WHAT YOU SHOULD DO:
Every line below that contains "depending" is to be copied.

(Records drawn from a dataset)
== Segment start ==
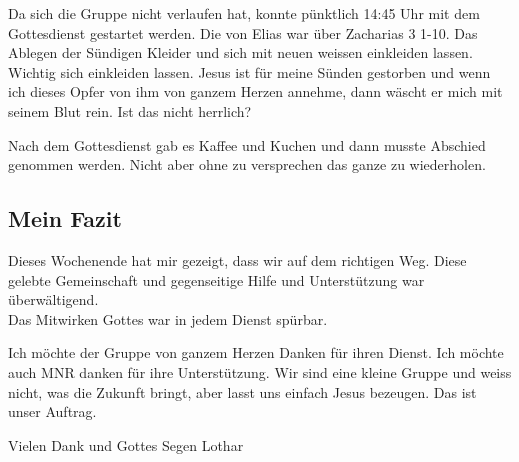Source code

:\documentclass[fontsize=14pt]{mybib}
\begin{document}
    Da sich die Gruppe nicht verlaufen hat, konnte pünktlich 14:45 Uhr mit dem Gottesdienst gestartet werden. Die von Elias war über Zacharias 3 1-10. Das Ablegen der Sündigen Kleider und sich mit neuen weissen einkleiden lassen. Wichtig sich einkleiden lassen. Jesus ist für meine Sünden gestorben und wenn ich dieses Opfer von ihm von ganzem Herzen annehme, dann wäscht er mich mit seinem Blut rein. Ist das nicht herrlich?

    Nach dem Gottesdienst gab es Kaffee und Kuchen und dann musste Abschied genommen werden. Nicht aber ohne zu versprechen das ganze zu wiederholen.

    \subsection*{Mein Fazit}
    Dieses Wochenende hat mir gezeigt, dass wir auf dem richtigen Weg. Diese gelebte Gemeinschaft und gegenseitige Hilfe und Unterstützung war überwältigend.\\
    Das Mitwirken Gottes war in jedem Dienst spürbar.

    Ich möchte der Gruppe von ganzem Herzen Danken für ihren Dienst. Ich möchte auch MNR danken für ihre Unterstützung. Wir sind eine kleine Gruppe und weiss nicht, was die Zukunft bringt, aber lasst uns einfach Jesus bezeugen. Das ist unser Auftrag.

    Vielen Dank und Gottes Segen Lothar
\end{document}
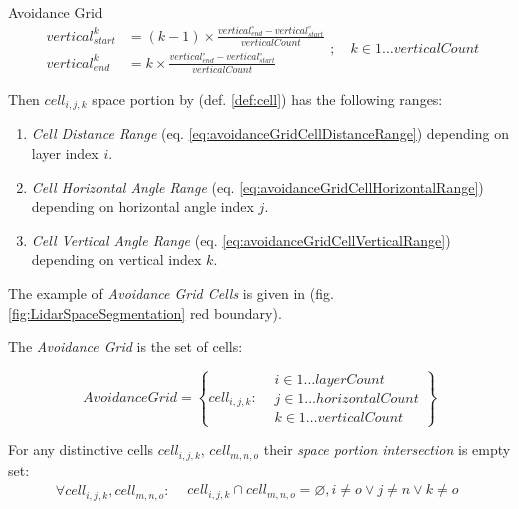 \begin{definition}{Avoidance Grid}
\begin{equation}\label{eq:avoidanceGridCellVerticalRange}
    \begin{aligned}
        vertical^k_{start} & = (k-1)\times\frac{vertical^\circ_{end}-vertical^\circ_{start}}{vertical Count}\\
        vertical^k_{end} & = k\times\frac{vertical^\circ_{end}-vertical^\circ_{start}}{vertical Count}
    \end{aligned};\quad k\in 1\dots vertical Count
\end{equation}


\noindent Then $cell_{i,j,k}$ space portion by (def. \ref{def:cell}) has the following ranges:
\begin{enumerate}
    \item \emph{Cell Distance Range} (eq. \ref{eq:avoidanceGridCellDistanceRange}) depending on layer index $i$.
    
    \item \emph{Cell Horizontal Angle Range} (eq. \ref{eq:avoidanceGridCellHorizontalRange}) depending on horizontal angle index $j$.
    
    \item \emph{Cell Vertical Angle Range} (eq. \ref{eq:avoidanceGridCellVerticalRange}) depending on vertical index $k$.
\end{enumerate}

\begin{note}
	The example of \emph{Avoidance Grid Cells} is given in (fig. \ref{fig:LidarSpaceSegmentation} red boundary).
\end{note} 

The \emph{Avoidance Grid} is the set of cells:

\begin{equation}\label{eq:avoidanceGridCellSpace}
    Avoidance Grid = \left\{
    					cell_{i,j,k}:
    					\begin{aligned}
    						& i \in 1 \dots layer Count\\
    						& j \in 1 \dots horizontal Count\\
    						& k \in 1 \dots vertical Count
    					\end{aligned} 
                     \right\}
\end{equation}

\begin{note}
	For any distinctive cells $cell_{i,j,k}$, $cell_{m,n,o}$ their \emph{space portion intersection} is empty set:
	\begin{equation}
		\forall cell_{i,j,k}, cell_{m,n,o}:
		\begin{aligned}
		    &cell_{i,j,k}\cap cell_{m,n,o} = \varnothing,
		    i \neq o \lor j \neq n \lor k \neq o
		\end{aligned}
	\end{equation}
\end{note}
\end{definition}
== Segment end ==
RESPONSE TO THIS EXERCISE:
    \item \emph{Cell Distance Range} (eq. \ref{eq:avoidanceGridCellDistanceRange}) depending on layer index $i$.
    \item \emph{Cell Horizontal Angle Range} (eq. \ref{eq:avoidanceGridCellHorizontalRange}) depending on horizontal angle index $j$.
    \item \emph{Cell Vertical Angle Range} (eq. \ref{eq:avoidanceGridCellVerticalRange}) depending on vertical index $k$.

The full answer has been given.